Sunset from where we stayed.

We took the Princess Wakasa Ferry over which is a slower option, but also cheaper. We had to leave bright and early from Hitoyoshi to catch the 8:30 ferry, and fitting 5 people plus their luggage for a fun weekend in my little white plate Nissan March was a squeeze, but it worked out just fine.

Land Earth

Yumiko, CJ, Rebeca and Amanda at the Tanegashima branch of Land Earth

Right when we got there CJ the owner of the Land Earth company that I have done a few rafting trips with picked us up from the ferry and brought us to the Tanegashima branch they have down there, so we could join them for some sea kayaking.

sunset view

Sunset View. Held true to its name!

Our accommodations were provided by the company we were scuba diving with. The house was called Sunset View and it was fantastic. Fits 1-8 people comfortably, is set up with a kitchen and ready barbeque which we totally took advantage of. It’s only 1man a night (about 100$) So split between each person it was a fantastically cheap and comfortable option.


Getting ready for the bbq


Yum. While kayaking we did some snorkeling and CJ came up with these shells that you bbq. Tanegashima is famous for them and they're quite expensive to buy. Quite the rare treat we got to try.

CJ helped us do some shopping after kayaking and then stuck around and helped us barbeque. Quite the nice relaxing evening watching the sunset and then fireworks at night because there was a festival going on in town.

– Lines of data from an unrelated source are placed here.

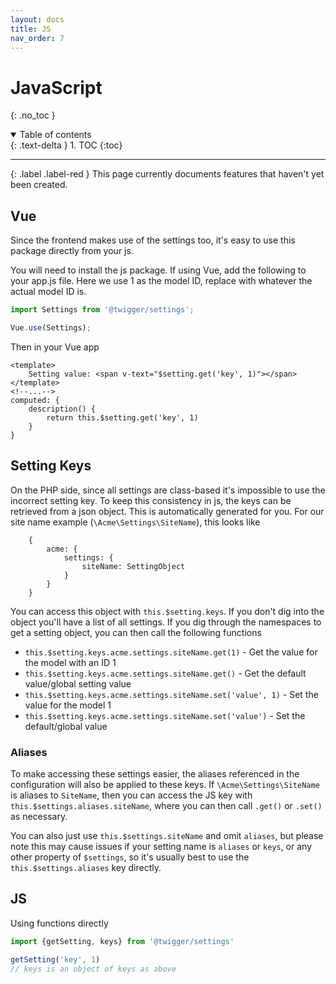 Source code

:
 ```yaml
---
layout: docs
title: JS
nav_order: 7
---
```


# JavaScript
{: .no_toc }

<details open markdown="block">
  <summary>
    Table of contents
  </summary>
  {: .text-delta }
1. TOC
{:toc}
</details>

---

{: .label .label-red }
This page currently documents features that haven't yet been created.

## Vue

Since the frontend makes use of the settings too, it's easy to use this package directly from your js.

You will need to install the js package. If using Vue, add the following to your app.js file. Here we use 1 as the model ID, replace with whatever the actual model ID is.

```js
import Settings from '@twigger/settings';

Vue.use(Settings);

```

Then in your Vue app

```vue
<template>
    Setting value: <span v-text="$setting.get('key', 1)"></span>
</template>
<!--...-->
computed: {
    description() {
        return this.$setting.get('key', 1)
    }
}
```



## Setting Keys

On the PHP side, since all settings are class-based it's impossible to use the incorrect setting key. To keep this consistency in js, the keys can be retrieved from a json object. This is automatically generated for you. For our site name example (`\Acme\Settings\SiteName`), this looks like

```
    {
        acme: {
            settings: {
                siteName: SettingObject
            }
        }
    }
```

You can access this object with `this.$setting.keys`. If you don't dig into the object you'll have a list of all settings. If you dig through the namespaces to get a setting object, you can then call the following functions

- `this.$setting.keys.acme.settings.siteName.get(1)` - Get the value for the model with an ID 1
- `this.$setting.keys.acme.settings.siteName.get()` - Get the default value/global setting value
- `this.$setting.keys.acme.settings.siteName.set('value', 1)` - Set the value for the model 1
- `this.$setting.keys.acme.settings.siteName.set('value')` - Set the default/global value

### Aliases

To make accessing these settings easier, the aliases referenced in the configuration will also be applied to these keys. If `\Acme\Settings\SiteName` is aliases to `SiteName`, then you can access the JS key with `this.$settings.aliases.siteName`, where you can then call `.get()` or `.set()` as necessary.

You can also just use `this.$settings.siteName` and omit `aliases`, but please note this may cause issues if your setting name is `aliases` or `keys`, or any other property of `$settings`, so it's usually best to use the `this.$settings.aliases` key directly.

## JS

Using functions directly

```js
import {getSetting, keys} from '@twigger/settings'

getSetting('key', 1)
// keys is an object of keys as above
```
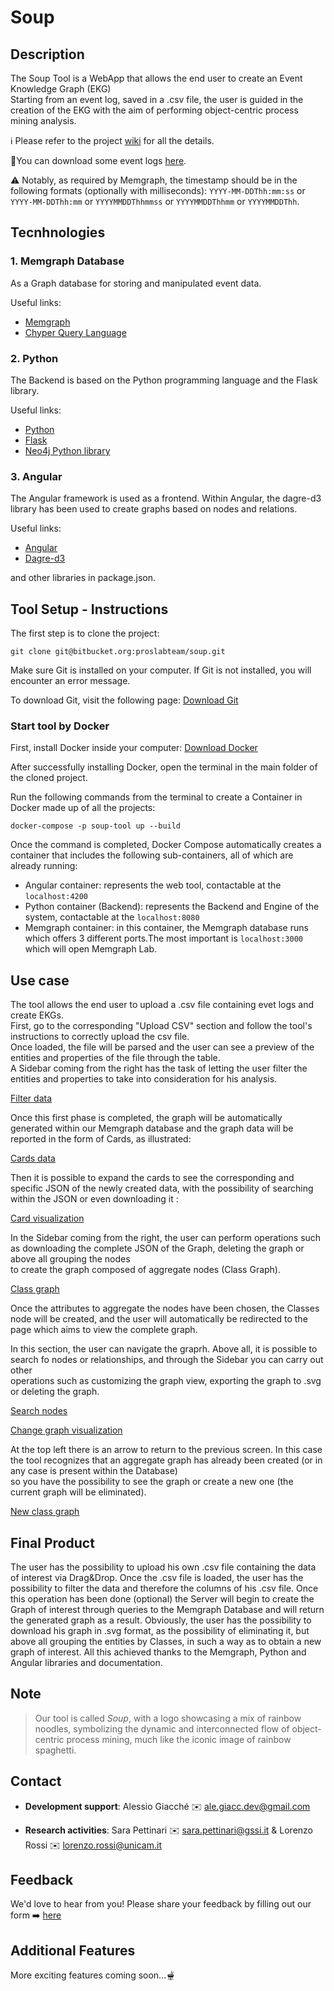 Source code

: # Soup

## Description
The Soup Tool is a WebApp that allows the end user to create an Event Knowledge Graph (EKG) <br>
Starting from an event log, saved in a .csv file, the user is guided in the creation of the EKG with the aim of performing object-centric process mining analysis. <br>

ℹ Please refer to the project [wiki](https://bitbucket.org/proslabteam/soup/wiki/Home) for all the details.

📃You can download some event logs [here](https://bitbucket.org/proslabteam/soup-validation/src/main/).

⚠ Notably, as required by Memgraph, the timestamp should be in the following formats (optionally with milliseconds): `YYYY-MM-DDThh:mm:ss` or `YYYY-MM-DDThh:mm` or `YYYYMMDDThhmmss` or `YYYYMMDDThhmm` or `YYYYMMDDThh`.

## Tecnhnologies
### 1. Memgraph Database
As a Graph database for storing and manipulated event data.

Useful links: 
* [Memgraph](https://memgraph.com/) 
* [Chyper Query Language](https://neo4j.com/product/cypher-graph-query-language/?utm_source=google&utm_medium=PaidSearch&utm_campaign=GDB&utm_content=EMEA-X-Awareness-GDB-Text&utm_term=cypher%20query%20language&gad_source=1&gclid=CjwKCAiA9ourBhAVEiwA3L5RFhfAegfrPme8ND2NcBymbz8fhWHLrDI-HbSaK5lhBIA0kp-iR8ZZgRoC47wQAvD_BwE)

### 2. Python
The Backend is based on the Python programming language and the Flask library.

Useful links: 
* [Python](https://www.python.org/)
* [Flask](https://flask.palletsprojects.com/en/3.0.x/)
* [Neo4j Python library](https://neo4j.com/developer/python/)

### 3. Angular
The Angular framework is used as a frontend.  Within Angular, the dagre-d3 library has been used to create graphs based on nodes and relations.

Useful links: 
* [Angular](https://angular.io/)
* [Dagre-d3](https://www.npmjs.com/package/dagre-d3)

and other libraries in package.json.

## Tool Setup - Instructions

The first step is to clone the project: 

```
git clone git@bitbucket.org:proslabteam/soup.git
```

Make sure Git is installed on your computer. If Git is not installed, you will encounter an error message.

To download Git, visit the following page: [Download Git](https://git-scm.com/downloads)

### Start tool by Docker

First, install Docker inside your computer: [Download Docker](https://www.docker.com/get-started/)

After successfully installing Docker, open the terminal in the main folder of the cloned project.

Run the following commands from the terminal to create a Container in Docker made up of all the projects:<br>

```
docker-compose -p soup-tool up --build
```

Once the command is completed, Docker Compose automatically creates a container that includes the following sub-containers, all of which are already running:
* Angular container: represents the web tool, contactable at the `localhost:4200`
* Python container (Backend): represents the Backend and Engine of the system, contactable at the `localhost:8080`
* Memgraph container: in this container, the Memgraph database runs which offers 3 different ports.The most important is `localhost:3000` which will open Memgraph Lab.



## Use case
The tool allows the end user to upload a .csv file containing evet logs and create EKGs. <br>
First, go to the corresponding "Upload CSV" section and follow the tool's instructions to correctly upload the csv file. <br>
Once loaded, the file will be parsed and the user can see a preview of the entities and properties of the file through the table. <br>
A Sidebar coming from the right has the task of letting the user filter the entities and properties to take into consideration for his analysis.<br>

[Filter data](https://bitbucket.org/proslabteam/soup/raw/c4753811b425eb364664e811c11c984a1b51c275/ekg_screenshots/screen1.png)

Once this first phase is completed, the graph will be automatically generated within our Memgraph database and the graph data will be reported in the form of Cards, as illustrated:

[Cards data](https://bitbucket.org/proslabteam/soup/raw/c4753811b425eb364664e811c11c984a1b51c275/ekg_screenshots/screen2.png)

Then it is possible to expand the cards to see the corresponding and specific JSON of the newly created data, with the possibility of searching within the JSON or even downloading it : 

[Card visualization](https://bitbucket.org/proslabteam/soup/raw/c4753811b425eb364664e811c11c984a1b51c275/ekg_screenshots/screen3.png)

In the Sidebar coming from the right, the user can perform operations such as downloading the complete JSON of the Graph, deleting the graph or above all grouping the nodes <br> 
to create the graph composed of aggregate nodes (Class Graph). 

[Class graph](https://bitbucket.org/proslabteam/soup/raw/c4753811b425eb364664e811c11c984a1b51c275/ekg_screenshots/screen4.png)

Once the attributes to aggregate the nodes have been chosen, the Classes node will be created, and the user will automatically be redirected to the page which aims to view the complete graph. 

In this section, the user can navigate the graprh. Above all, it is possible to search fo nodes or relationships, and through the Sidebar you can carry out other <br> 
operations such as customizing the graph view, exporting the graph to .svg or deleting the graph.

[Search nodes](https://bitbucket.org/proslabteam/soup/raw/c4753811b425eb364664e811c11c984a1b51c275/ekg_screenshots/screen5.png)

[Change graph visualization](https://bitbucket.org/proslabteam/soup/raw/c4753811b425eb364664e811c11c984a1b51c275/ekg_screenshots/screen6.png)

At the top left there is an arrow to return to the previous screen. In this case the tool recognizes that an aggregate graph has already been created (or in any case is present within the Database)<br> 
so you have the possibility to see the graph or create a new one (the current graph will be eliminated).

[New class graph](https://bitbucket.org/proslabteam/soup/raw/c4753811b425eb364664e811c11c984a1b51c275/ekg_screenshots/screen7.png)


## Final Product
The user has the possibility to upload his own .csv file containing the data of interest via Drag&Drop. 
Once the .csv file is loaded, the user has the possibility to filter the data and therefore the columns of his .csv file.
Once this operation has been done (optional) the Server will begin to create the Graph of interest through queries to the Memgraph Database and will return the generated graph as a result. Obviously, the user has the possibility to download his graph in .svg format, as the possibility of eliminating it, but above all grouping the entities by Classes, in such a way as to obtain a new graph of interest.
All this achieved thanks to the Memgraph, Python and Angular libraries and documentation.

## Note
> Our tool is called _Soup_, with a logo showcasing a mix of rainbow noodles, symbolizing the dynamic and interconnected flow of object-centric process mining, much like the iconic image of rainbow spaghetti.

## Contact
* **Development support**: Alessio Giacché ✉️ ale.giacc.dev@gmail.com

* **Research activities**: Sara Pettinari ✉️ sara.pettinari@gssi.it & Lorenzo Rossi ✉️ lorenzo.rossi@unicam.it


## Feedback
We'd love to hear from you! Please share your feedback by filling out our form ➡️ [here](https://forms.gle/nBgZTeaDefTaYYkk9)


## Additional Features
More exciting features coming soon...🫕

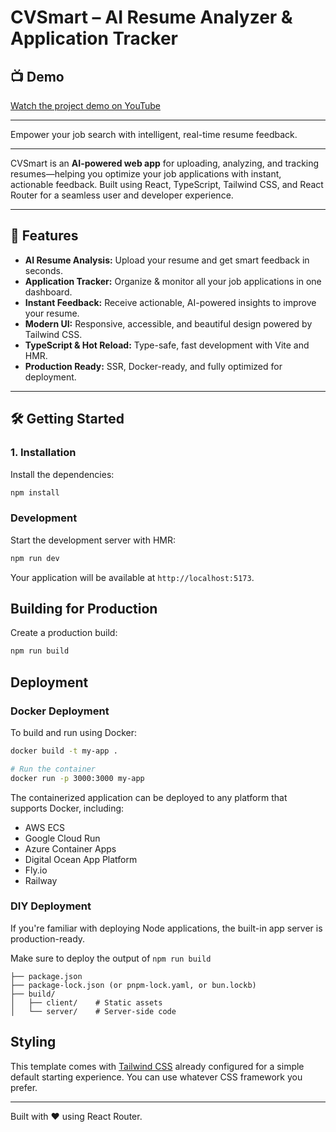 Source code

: # CVSmart – AI Resume Analyzer & Application Tracker
## 📺 Demo

[Watch the project demo on YouTube](https://www.youtube.com/watch?v=ARJ17VOyLfc)

---

Empower your job search with intelligent, real-time resume feedback.

---

CVSmart is an **AI-powered web app** for uploading, analyzing, and tracking resumes—helping you optimize your job applications with instant, actionable feedback. Built using React, TypeScript, Tailwind CSS, and React Router for a seamless user and developer experience.

---

## 🚀 Features

- **AI Resume Analysis:** Upload your resume and get smart feedback in seconds.
- **Application Tracker:** Organize & monitor all your job applications in one dashboard.
- **Instant Feedback:** Receive actionable, AI-powered insights to improve your resume.
- **Modern UI:** Responsive, accessible, and beautiful design powered by Tailwind CSS.
- **TypeScript & Hot Reload:** Type-safe, fast development with Vite and HMR.
- **Production Ready:** SSR, Docker-ready, and fully optimized for deployment.

---

## 🛠️ Getting Started

### 1. Installation

Install the dependencies:

```bash
npm install
```

### Development

Start the development server with HMR:

```bash
npm run dev
```

Your application will be available at `http://localhost:5173`.

## Building for Production

Create a production build:

```bash
npm run build
```

## Deployment

### Docker Deployment

To build and run using Docker:

```bash
docker build -t my-app .

# Run the container
docker run -p 3000:3000 my-app
```

The containerized application can be deployed to any platform that supports Docker, including:

- AWS ECS
- Google Cloud Run
- Azure Container Apps
- Digital Ocean App Platform
- Fly.io
- Railway

### DIY Deployment

If you're familiar with deploying Node applications, the built-in app server is production-ready.

Make sure to deploy the output of `npm run build`

```
├── package.json
├── package-lock.json (or pnpm-lock.yaml, or bun.lockb)
├── build/
│   ├── client/    # Static assets
│   └── server/    # Server-side code
```

## Styling

This template comes with [Tailwind CSS](https://tailwindcss.com/) already configured for a simple default starting experience. You can use whatever CSS framework you prefer.

---

Built with ❤️ using React Router.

Alex, Amanda, CJ, Mary, Rebeca, and myself

dive ready

Getting ready to dive.

Sunday morning the owner and Michael (one of the English speaking employees) at Sea-Mail (diveshop) came to pick us up and get us ready for our dive. We were only able to do one discover dive, but it was still a lot of fun. Good chance for me and Mary to play with our cameras before Okinawa, and a good experience for the folks who hadn’t been diving yet. Unfortunately there was a typhoon headed our way which was kicking up waves and silt in the water so it wasn’t the clearest diving ever and there was a bit of current where we were. Just our luck of course.


woo, go Mary


Alex and Michael in the lead. Michael is originally from Britain, but was working at a dive shop in Thailand where he met his wife who is originally from Tanegashima.

dive done

Came up at the end of the dive. Very deceiving weather. It looks so pretty, but the typhoon was a comin

The coming typhoon also made it so the companies were cancelling ferries because of the high waves. They had already cancelled the Wakasa ferry for that day so we had to upgrade our tickets to the Rocket (same company faster ferry) It was only 1300yen extra, so not too bad and it was only 1.5 hours instead of 3.5. It’s unfortunate we had to cut our trip short but we were just glad we were able to get back to Kagoshima and get home so we didn’t have to miss any work or other appointments.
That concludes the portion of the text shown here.